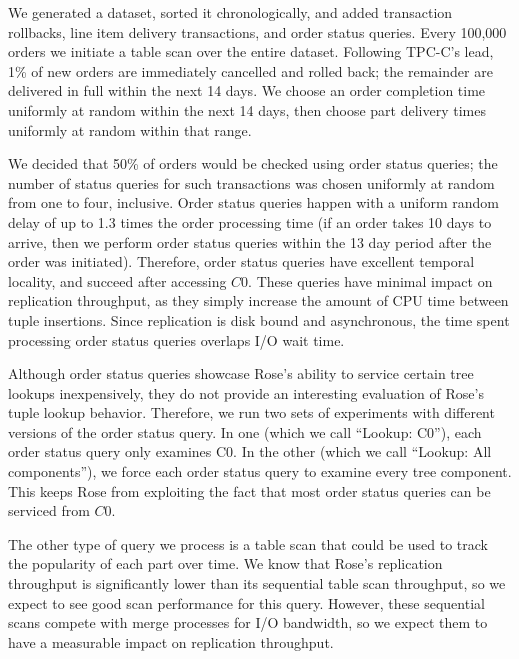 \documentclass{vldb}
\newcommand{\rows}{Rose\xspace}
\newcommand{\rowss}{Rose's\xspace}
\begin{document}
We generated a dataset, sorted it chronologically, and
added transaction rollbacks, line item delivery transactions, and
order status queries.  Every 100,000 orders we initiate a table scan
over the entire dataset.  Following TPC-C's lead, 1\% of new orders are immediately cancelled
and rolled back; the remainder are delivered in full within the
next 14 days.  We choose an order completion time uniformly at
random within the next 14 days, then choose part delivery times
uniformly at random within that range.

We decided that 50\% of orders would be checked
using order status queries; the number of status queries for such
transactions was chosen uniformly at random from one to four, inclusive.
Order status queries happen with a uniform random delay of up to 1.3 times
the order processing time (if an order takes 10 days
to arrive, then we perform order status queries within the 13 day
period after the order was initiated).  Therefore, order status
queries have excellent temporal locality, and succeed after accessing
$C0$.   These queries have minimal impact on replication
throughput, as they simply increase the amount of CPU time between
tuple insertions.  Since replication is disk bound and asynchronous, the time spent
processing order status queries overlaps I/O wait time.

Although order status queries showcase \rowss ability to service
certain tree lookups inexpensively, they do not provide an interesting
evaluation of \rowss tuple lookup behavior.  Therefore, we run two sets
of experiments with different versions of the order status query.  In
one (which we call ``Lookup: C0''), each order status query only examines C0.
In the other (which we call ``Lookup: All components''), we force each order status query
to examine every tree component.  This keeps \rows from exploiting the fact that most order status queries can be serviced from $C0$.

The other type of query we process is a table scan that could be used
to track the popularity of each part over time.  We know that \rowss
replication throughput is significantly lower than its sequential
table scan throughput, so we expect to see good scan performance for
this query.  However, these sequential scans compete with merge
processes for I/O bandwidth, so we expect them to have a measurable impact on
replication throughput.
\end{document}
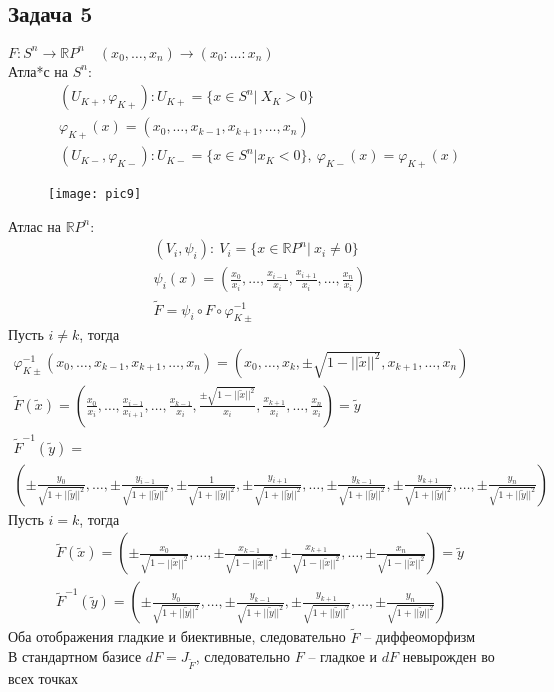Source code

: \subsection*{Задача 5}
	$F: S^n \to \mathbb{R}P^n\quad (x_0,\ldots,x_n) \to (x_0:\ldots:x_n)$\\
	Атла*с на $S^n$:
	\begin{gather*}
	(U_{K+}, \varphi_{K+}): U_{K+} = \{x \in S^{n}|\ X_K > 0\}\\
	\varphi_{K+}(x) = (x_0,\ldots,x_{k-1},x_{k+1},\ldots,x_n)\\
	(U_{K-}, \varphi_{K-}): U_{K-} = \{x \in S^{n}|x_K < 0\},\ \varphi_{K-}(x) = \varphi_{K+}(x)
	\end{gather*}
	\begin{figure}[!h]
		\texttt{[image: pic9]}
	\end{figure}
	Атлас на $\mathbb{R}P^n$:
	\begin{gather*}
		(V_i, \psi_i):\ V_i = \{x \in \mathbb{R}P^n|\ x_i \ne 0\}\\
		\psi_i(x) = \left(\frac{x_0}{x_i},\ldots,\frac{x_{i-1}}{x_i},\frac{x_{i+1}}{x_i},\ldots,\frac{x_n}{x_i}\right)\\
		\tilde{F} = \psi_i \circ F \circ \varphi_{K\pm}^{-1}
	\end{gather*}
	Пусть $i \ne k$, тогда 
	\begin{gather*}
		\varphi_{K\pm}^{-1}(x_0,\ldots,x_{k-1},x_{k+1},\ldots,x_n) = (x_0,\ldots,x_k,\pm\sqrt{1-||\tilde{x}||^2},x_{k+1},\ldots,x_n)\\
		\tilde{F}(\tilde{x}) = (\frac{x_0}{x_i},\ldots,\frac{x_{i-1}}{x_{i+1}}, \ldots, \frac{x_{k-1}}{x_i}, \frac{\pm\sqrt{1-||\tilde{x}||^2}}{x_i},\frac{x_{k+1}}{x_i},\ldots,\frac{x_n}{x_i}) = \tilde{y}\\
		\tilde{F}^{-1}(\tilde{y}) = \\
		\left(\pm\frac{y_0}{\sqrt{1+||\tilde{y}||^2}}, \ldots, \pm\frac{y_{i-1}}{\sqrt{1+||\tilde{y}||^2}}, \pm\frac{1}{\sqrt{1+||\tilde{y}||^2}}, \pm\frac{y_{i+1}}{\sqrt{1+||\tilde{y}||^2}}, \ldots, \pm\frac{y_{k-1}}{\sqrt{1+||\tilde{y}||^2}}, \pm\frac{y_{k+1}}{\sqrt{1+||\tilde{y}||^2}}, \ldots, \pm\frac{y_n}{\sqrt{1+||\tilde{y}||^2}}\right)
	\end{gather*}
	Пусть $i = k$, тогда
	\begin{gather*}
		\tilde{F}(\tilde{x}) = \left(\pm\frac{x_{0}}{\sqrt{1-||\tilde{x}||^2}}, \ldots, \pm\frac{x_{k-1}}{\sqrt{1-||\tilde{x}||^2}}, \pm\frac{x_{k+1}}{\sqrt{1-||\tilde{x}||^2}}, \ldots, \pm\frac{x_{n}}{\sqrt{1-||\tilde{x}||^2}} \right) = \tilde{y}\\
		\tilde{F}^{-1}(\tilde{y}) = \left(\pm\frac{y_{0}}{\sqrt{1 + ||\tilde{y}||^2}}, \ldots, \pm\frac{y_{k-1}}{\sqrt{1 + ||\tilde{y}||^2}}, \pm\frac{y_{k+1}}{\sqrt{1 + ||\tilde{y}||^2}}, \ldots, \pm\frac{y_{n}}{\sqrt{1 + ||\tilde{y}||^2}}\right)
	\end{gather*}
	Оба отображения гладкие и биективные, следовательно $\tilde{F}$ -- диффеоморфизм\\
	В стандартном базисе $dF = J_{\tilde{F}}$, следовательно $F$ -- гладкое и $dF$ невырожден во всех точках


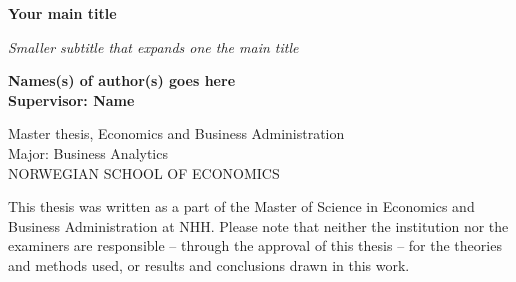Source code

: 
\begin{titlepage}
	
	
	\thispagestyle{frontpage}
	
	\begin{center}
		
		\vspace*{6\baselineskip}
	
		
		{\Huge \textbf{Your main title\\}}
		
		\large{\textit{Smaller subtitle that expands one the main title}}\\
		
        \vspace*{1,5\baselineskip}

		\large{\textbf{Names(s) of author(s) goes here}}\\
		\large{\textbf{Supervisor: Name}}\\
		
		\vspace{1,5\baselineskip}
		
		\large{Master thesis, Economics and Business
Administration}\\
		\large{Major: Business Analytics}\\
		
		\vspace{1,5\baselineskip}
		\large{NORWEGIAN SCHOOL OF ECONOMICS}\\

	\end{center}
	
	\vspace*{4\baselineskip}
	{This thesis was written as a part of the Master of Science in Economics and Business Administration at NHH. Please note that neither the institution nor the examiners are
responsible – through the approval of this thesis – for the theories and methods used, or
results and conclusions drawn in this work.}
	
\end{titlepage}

▶ **Goal of the exercise**
The lines to copy are those in the records above containing the word "after".

▶ **Written solution**
period after the order was initiated).  Therefore, order status
queries have excellent temporal locality, and succeed after accessing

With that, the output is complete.